Which of the lines below include "yaml"? Each one should be copied out.

*Listed records*

########################################

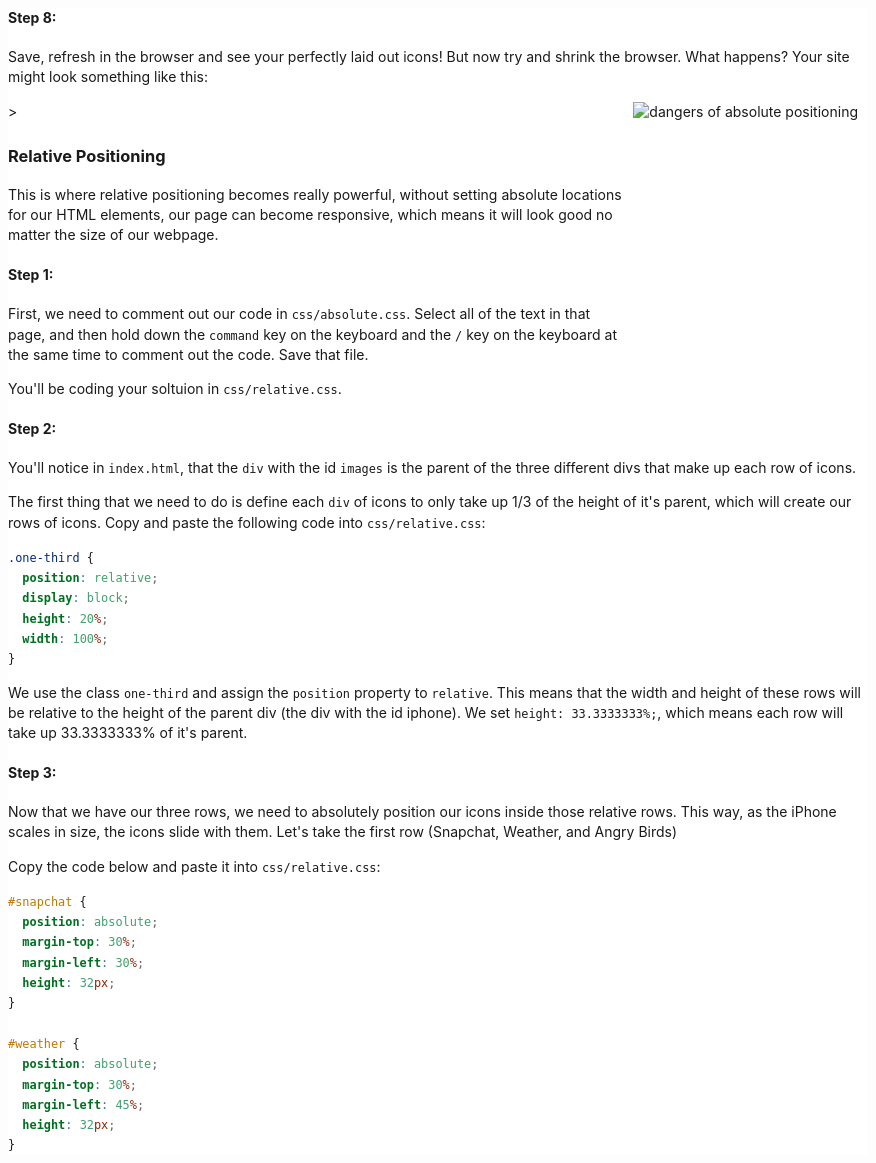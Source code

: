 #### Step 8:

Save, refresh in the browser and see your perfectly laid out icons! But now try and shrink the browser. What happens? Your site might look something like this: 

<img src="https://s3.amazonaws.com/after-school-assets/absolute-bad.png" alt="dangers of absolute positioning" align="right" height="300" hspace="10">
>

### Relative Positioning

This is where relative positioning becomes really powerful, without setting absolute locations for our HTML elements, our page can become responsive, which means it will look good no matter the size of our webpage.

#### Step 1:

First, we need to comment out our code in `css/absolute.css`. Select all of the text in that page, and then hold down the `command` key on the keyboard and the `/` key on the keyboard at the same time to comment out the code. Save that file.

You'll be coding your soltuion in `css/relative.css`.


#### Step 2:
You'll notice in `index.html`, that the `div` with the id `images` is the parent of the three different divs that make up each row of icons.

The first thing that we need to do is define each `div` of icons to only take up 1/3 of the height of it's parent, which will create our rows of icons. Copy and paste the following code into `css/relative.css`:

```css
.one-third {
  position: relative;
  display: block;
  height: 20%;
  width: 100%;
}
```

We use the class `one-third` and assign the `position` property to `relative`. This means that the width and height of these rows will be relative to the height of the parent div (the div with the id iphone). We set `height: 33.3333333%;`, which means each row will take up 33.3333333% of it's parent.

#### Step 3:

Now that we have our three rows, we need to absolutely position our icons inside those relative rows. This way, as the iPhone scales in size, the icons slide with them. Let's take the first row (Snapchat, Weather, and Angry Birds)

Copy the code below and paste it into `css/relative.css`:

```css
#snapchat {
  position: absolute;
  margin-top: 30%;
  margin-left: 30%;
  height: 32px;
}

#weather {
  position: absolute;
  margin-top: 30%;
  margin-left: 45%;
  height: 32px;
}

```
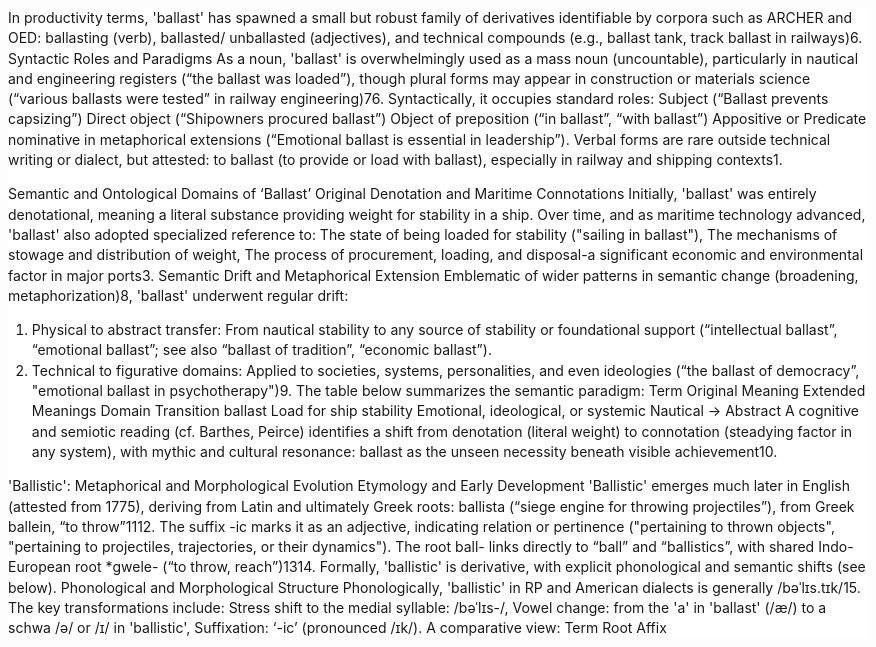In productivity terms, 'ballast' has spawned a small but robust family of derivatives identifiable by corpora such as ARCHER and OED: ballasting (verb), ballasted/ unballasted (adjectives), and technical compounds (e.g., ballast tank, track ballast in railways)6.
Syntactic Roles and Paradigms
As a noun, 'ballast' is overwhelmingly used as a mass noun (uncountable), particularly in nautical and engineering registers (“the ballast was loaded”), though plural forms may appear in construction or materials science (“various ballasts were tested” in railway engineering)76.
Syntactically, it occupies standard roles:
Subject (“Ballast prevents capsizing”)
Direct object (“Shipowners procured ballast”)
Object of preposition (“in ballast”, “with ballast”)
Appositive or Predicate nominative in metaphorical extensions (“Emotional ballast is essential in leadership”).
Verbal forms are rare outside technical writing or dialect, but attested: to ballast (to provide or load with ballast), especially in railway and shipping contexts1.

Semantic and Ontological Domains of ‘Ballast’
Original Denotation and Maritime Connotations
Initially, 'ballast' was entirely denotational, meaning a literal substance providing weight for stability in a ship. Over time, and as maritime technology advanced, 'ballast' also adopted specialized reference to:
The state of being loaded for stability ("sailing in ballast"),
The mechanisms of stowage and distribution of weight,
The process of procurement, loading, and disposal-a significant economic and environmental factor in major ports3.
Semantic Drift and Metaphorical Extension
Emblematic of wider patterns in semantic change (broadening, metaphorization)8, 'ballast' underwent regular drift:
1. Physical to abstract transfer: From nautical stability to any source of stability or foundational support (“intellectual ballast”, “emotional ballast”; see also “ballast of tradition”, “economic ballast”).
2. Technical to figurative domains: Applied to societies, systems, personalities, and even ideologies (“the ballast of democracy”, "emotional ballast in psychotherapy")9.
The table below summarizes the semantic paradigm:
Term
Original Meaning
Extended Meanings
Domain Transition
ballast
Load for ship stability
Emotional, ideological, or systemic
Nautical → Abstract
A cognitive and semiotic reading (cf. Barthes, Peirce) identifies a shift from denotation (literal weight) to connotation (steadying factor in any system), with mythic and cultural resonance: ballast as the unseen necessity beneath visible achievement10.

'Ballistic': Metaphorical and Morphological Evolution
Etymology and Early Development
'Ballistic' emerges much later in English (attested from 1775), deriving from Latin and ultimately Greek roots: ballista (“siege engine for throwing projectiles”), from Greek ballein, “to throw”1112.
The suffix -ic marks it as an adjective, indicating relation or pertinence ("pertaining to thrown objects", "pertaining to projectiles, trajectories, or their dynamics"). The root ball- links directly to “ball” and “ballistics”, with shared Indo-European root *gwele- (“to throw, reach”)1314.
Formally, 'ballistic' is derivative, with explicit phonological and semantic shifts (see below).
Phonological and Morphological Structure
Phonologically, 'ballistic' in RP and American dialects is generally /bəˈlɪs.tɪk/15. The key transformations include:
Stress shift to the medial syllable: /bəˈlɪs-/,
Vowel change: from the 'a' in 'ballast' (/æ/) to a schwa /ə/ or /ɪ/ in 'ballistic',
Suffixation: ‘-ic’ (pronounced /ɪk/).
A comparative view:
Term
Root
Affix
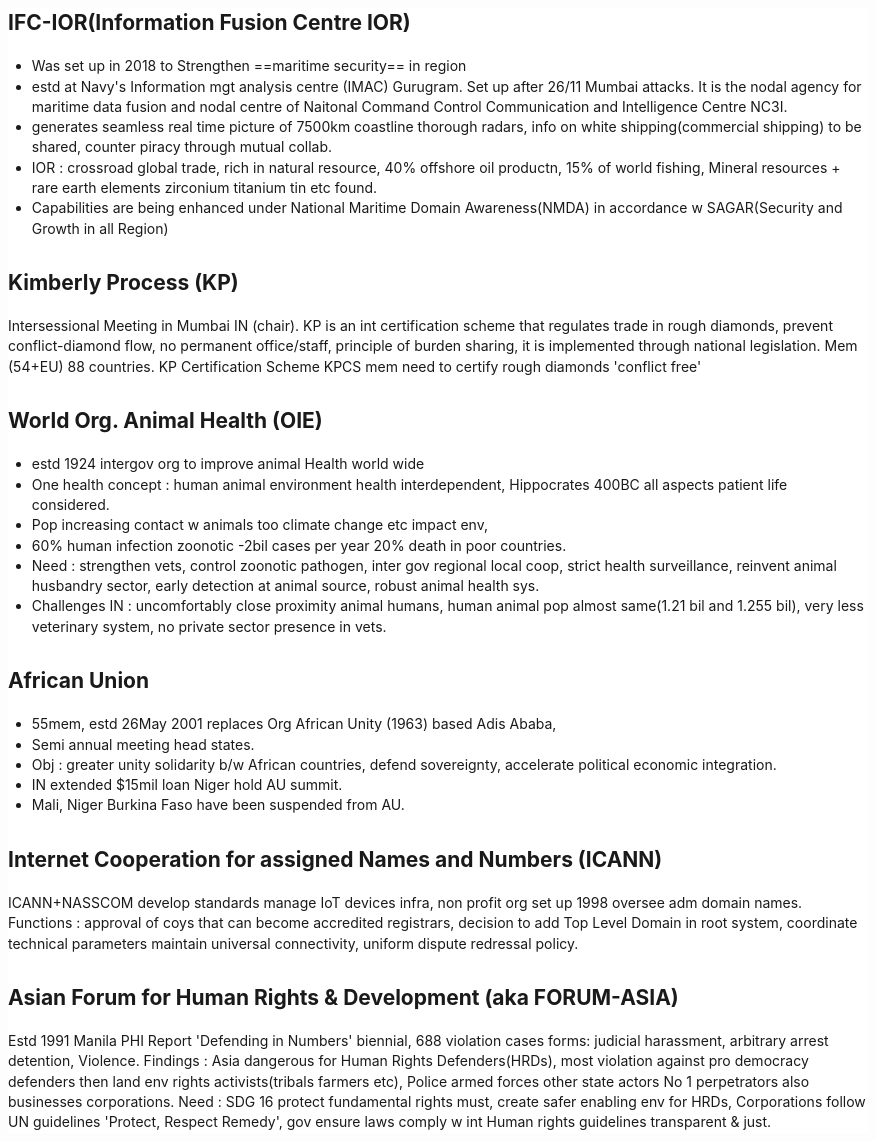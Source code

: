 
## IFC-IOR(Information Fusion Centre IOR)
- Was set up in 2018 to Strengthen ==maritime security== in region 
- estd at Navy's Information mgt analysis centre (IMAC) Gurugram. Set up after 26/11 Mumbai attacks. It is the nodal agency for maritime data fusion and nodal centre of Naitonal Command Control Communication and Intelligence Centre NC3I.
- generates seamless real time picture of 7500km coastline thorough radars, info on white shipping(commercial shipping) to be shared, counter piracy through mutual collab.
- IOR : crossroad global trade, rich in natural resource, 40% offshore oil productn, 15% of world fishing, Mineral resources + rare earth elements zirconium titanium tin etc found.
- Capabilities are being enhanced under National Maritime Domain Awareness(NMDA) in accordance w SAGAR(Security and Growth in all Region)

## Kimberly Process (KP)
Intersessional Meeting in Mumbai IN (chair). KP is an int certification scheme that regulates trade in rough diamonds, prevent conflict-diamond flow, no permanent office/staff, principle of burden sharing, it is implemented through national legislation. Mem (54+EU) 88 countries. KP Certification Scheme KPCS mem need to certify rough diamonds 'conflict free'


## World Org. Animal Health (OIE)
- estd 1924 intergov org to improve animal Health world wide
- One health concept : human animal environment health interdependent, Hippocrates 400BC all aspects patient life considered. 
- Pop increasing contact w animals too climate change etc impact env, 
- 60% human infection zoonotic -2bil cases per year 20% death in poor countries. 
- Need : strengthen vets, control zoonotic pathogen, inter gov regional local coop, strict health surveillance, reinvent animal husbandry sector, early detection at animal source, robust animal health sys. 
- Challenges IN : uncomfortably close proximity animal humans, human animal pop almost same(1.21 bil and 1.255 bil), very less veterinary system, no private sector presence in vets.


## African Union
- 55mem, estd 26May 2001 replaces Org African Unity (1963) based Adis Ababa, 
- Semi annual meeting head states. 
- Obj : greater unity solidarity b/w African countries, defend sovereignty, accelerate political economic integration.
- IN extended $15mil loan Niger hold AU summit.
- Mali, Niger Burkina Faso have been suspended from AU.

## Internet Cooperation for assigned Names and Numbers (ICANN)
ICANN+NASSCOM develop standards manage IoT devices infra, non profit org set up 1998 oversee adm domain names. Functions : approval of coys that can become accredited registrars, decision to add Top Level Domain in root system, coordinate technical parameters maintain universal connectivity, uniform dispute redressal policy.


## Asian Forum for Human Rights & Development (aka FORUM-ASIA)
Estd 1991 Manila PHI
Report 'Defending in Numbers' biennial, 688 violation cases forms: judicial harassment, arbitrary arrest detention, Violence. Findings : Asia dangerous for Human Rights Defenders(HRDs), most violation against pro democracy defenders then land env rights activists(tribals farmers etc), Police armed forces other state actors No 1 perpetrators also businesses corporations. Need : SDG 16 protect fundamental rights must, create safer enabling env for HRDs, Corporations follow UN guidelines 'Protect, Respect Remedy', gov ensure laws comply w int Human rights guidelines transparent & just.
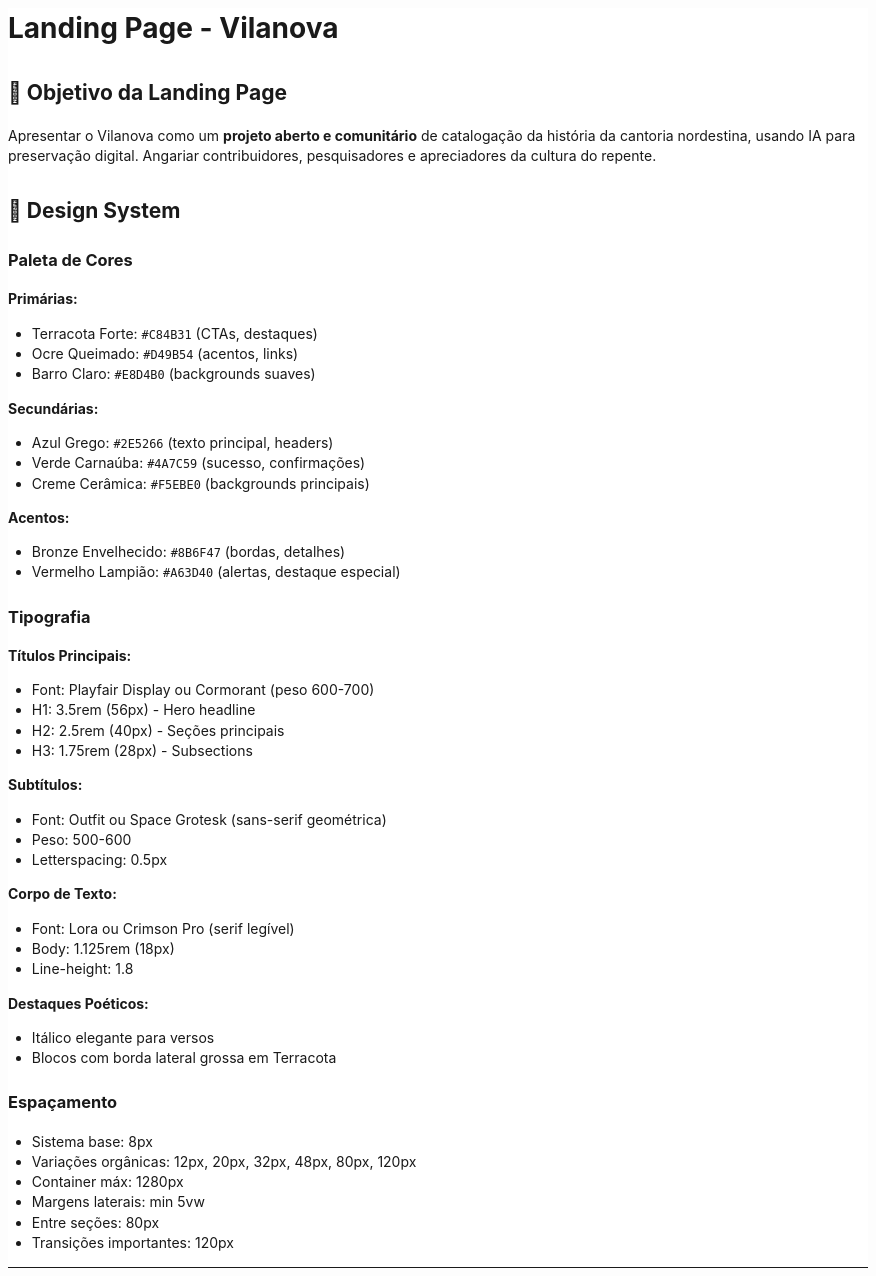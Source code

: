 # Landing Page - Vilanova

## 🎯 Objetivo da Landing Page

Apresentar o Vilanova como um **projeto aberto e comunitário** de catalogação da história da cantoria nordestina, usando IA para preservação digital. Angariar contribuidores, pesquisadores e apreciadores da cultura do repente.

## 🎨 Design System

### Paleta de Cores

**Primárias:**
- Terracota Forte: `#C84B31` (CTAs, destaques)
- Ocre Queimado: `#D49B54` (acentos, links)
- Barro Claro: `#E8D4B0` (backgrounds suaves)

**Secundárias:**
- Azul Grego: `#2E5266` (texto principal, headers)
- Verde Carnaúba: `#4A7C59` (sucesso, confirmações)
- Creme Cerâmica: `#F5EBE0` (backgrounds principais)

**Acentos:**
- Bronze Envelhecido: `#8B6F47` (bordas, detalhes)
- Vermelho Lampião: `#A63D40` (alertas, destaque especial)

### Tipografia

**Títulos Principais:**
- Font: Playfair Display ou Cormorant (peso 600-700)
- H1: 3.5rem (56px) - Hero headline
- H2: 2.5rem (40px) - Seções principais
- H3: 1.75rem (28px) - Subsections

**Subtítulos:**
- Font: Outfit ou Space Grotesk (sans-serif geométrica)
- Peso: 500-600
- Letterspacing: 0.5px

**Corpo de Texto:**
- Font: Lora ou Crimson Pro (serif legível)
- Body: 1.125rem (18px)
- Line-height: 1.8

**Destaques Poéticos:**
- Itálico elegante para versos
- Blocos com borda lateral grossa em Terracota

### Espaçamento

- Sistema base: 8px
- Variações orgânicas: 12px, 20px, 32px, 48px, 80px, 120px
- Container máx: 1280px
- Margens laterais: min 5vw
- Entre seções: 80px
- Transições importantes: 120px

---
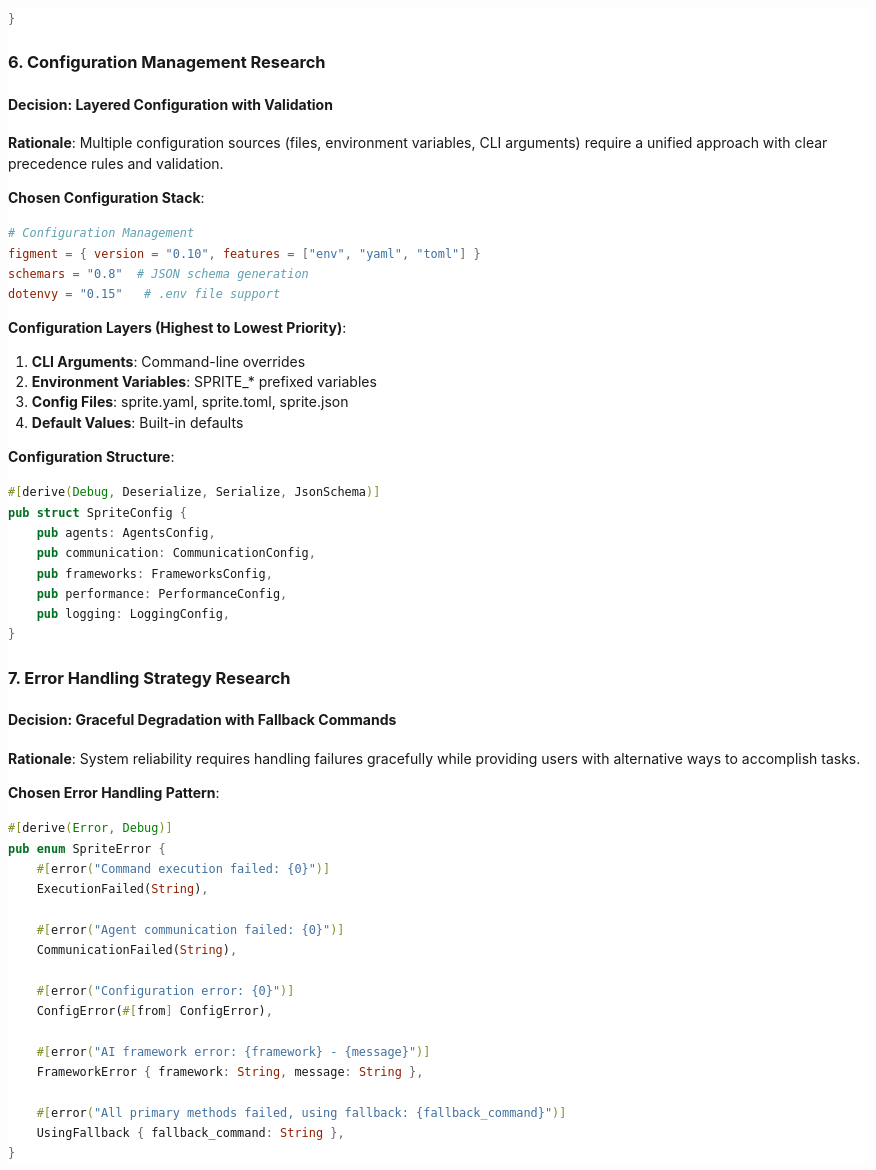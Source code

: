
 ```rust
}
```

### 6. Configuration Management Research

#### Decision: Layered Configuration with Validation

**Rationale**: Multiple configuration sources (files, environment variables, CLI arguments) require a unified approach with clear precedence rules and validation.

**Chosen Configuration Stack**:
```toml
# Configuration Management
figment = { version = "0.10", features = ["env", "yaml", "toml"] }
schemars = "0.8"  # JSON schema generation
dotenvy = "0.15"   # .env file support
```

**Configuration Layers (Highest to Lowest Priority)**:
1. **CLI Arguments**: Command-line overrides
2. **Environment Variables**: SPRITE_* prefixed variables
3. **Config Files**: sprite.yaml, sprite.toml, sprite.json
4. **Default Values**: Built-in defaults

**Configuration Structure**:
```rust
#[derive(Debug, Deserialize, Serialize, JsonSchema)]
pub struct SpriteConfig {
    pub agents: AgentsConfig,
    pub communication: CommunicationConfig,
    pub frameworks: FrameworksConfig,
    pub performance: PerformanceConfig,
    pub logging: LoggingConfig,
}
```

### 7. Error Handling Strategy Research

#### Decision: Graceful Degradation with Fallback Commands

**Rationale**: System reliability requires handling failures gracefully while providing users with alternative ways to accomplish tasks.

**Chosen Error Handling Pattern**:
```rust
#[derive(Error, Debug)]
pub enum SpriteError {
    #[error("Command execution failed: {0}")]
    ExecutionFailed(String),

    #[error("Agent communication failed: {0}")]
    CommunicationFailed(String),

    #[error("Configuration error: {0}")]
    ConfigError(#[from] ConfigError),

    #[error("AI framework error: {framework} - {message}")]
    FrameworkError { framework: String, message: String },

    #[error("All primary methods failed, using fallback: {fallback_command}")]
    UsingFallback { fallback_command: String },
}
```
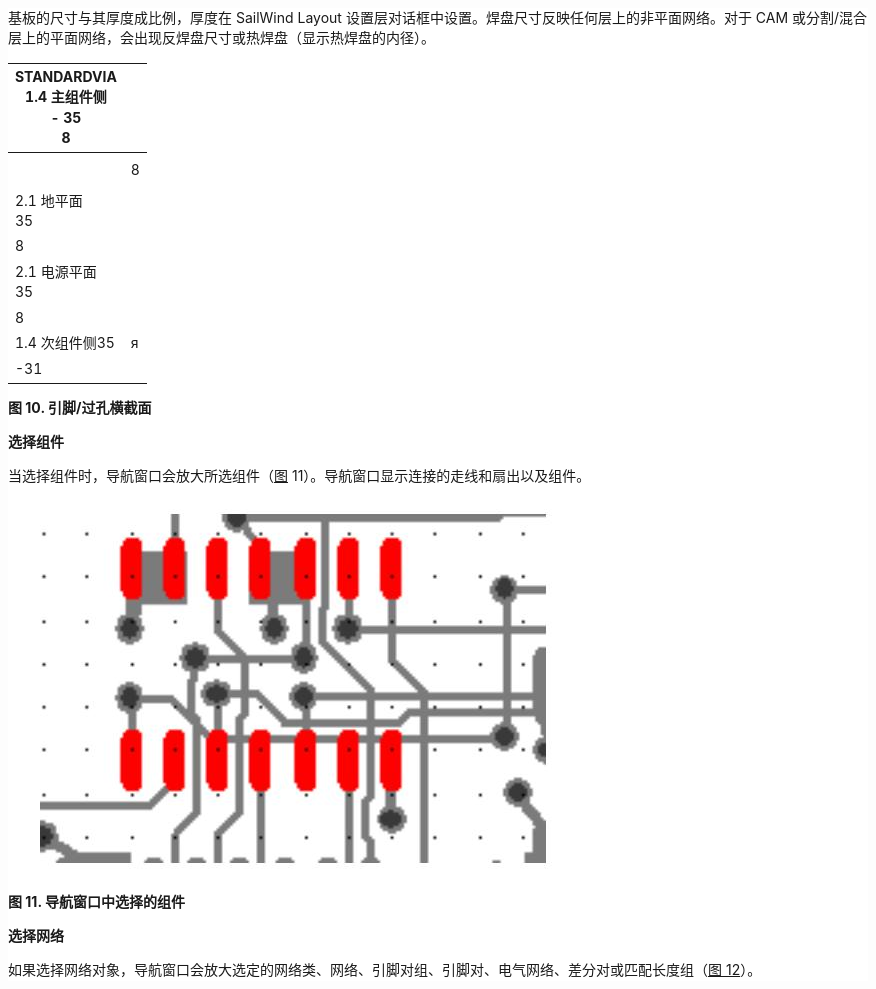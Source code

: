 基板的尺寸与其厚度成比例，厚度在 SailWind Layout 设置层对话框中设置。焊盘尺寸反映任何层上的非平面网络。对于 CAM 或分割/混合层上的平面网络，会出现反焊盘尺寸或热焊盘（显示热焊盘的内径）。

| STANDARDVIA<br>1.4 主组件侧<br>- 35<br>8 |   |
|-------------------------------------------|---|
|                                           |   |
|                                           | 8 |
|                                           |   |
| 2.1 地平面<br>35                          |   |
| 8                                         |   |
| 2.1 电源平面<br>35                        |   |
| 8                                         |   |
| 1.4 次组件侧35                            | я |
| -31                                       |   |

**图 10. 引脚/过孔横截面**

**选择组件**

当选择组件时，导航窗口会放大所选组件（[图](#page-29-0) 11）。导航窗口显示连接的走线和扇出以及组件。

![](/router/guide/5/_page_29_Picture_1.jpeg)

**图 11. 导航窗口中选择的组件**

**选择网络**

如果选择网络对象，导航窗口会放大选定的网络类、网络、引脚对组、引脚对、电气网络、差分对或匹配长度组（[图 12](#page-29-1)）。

########################################

*Written response*
figment = { version = "0.10", features = ["env", "yaml", "toml"] }
3. **Config Files**: sprite.yaml, sprite.toml, sprite.json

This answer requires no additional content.